The Trump Administration also is right to elevate global health security as a core pillar of U.S. policy. Pandemics by definition do not stay overseas. Early detection, disease surveillance, and rapid outbreak response abroad protect American families, American jobs, and American supply chains. Investing upstream to detect and prevent disease outbreaks is far cheaper—and far safer—than scrambling after a crisis reaches our borders. Likewise, the U.S. must continue to partner with other donors to make critical investments in the development of rapid response countermeasures for high-threat pathogens that pose pandemic threats.
The new innovation fund proposed by AFGHS presents a tremendous opportunity to direct more USG global health dollars towards the development and delivery of private sector health solutions, where the State Department and DFC can combine grant and investment tools to advance new health technologies.
America’s global health leadership also will continue to depend on smart partnerships.
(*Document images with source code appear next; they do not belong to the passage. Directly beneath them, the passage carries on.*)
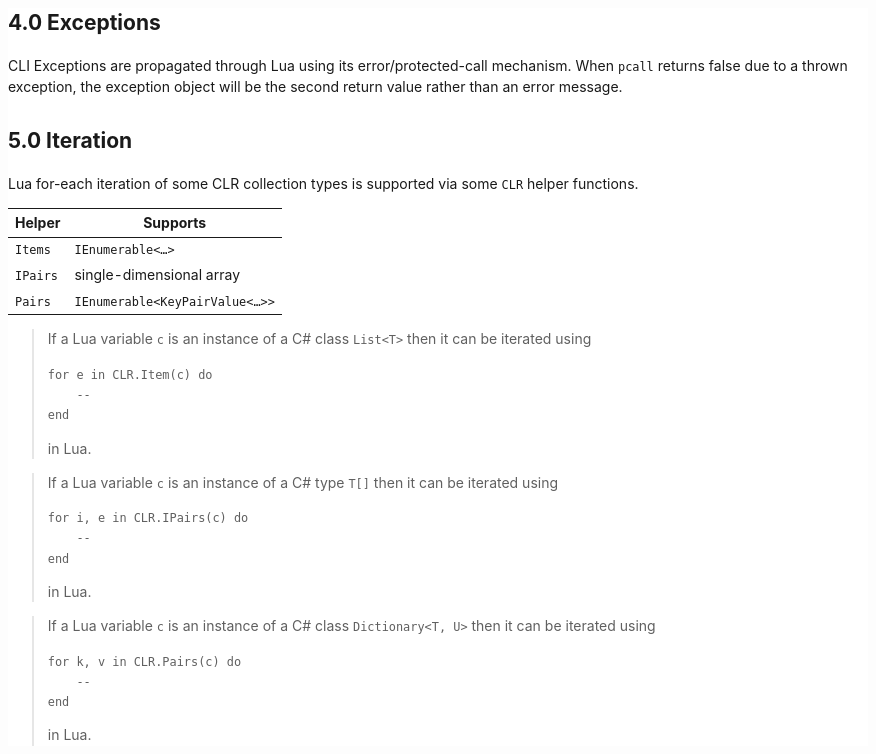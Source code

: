 ## 4.0 Exceptions ##

CLI Exceptions are propagated through Lua using its error/protected-call mechanism.  When `pcall` returns false due to a thrown exception, the exception object will be the second return value rather than an error message.

## 5.0 Iteration ##

Lua for-each iteration of some CLR collection types is supported via some `CLR` helper functions.

| Helper   | Supports                       |
|----------|--------------------------------|
| `Items`  | `IEnumerable<…>`               |
| `IPairs` | single-dimensional array       |
| `Pairs`  | `IEnumerable<KeyPairValue<…>>` |

> If a Lua variable `c` is an instance of a C# class `List<T>` then it can be iterated using
>
>     for e in CLR.Item(c) do
>         --
>     end
>
> in Lua.

> If a Lua variable `c` is an instance of a C# type `T[]` then it can be iterated using 
>
>     for i, e in CLR.IPairs(c) do
>         --
>     end
>
> in Lua.

> If a Lua variable `c` is an instance of a C# class `Dictionary<T, U>` then it can be iterated using 
>
>     for k, v in CLR.Pairs(c) do
>         --
>     end
>
> in Lua.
Bilateral agreements should work in concert with proven multilateral institutions such as the Global Fund, World Bank, Gavi, UNICEF, and CEPI, which provide increased reach and scale, critical burden-sharing, and coordination with partners that bilateral efforts alone cannot replicate. AFGHS appropriately recognizes that America should leverage, not surrender, its leadership role at multilateral organizations.
AFGHS also should apply lessons learned from past reforms to U.S. global health assistance. When President Bush established PMI in 2005, it was in response to congressional oversight identifying a fragmented and poor-performing bilateral malaria program. Over nearly two decades, PMI has helped cut malaria mortality roughly in half in a focused set of priority countries with the highest malaria burdens, combining targeted disease control with investments in surveillance, commodity supply chains, and community health delivery. These gains were not accidental; they rested on predictable funding, clear metrics, and sustained engagement with national health systems. Efforts to integrate malaria into AFGHS bilateral agreements must preserve PMI’s technical rigor and focus on outcomes.
Congress has a vital role to play as well. Clear and bipartisan statutory authorities, appropriations directives, and oversight frameworks have been central to the credibility and success of U.S. global health efforts. Maintaining transparency and full reporting on performance outcomes will be critical as funding models evolve and more responsibility shifts to partner governments. AFGHS can only succeed and be sustained over time if it is a joint venture between the executive and legislative branches.
Global health has long been one of Washington’s most durable bipartisan achievements. By building on what works and executing reforms carefully, the United States can put America first—and the world on a safer, healthier path.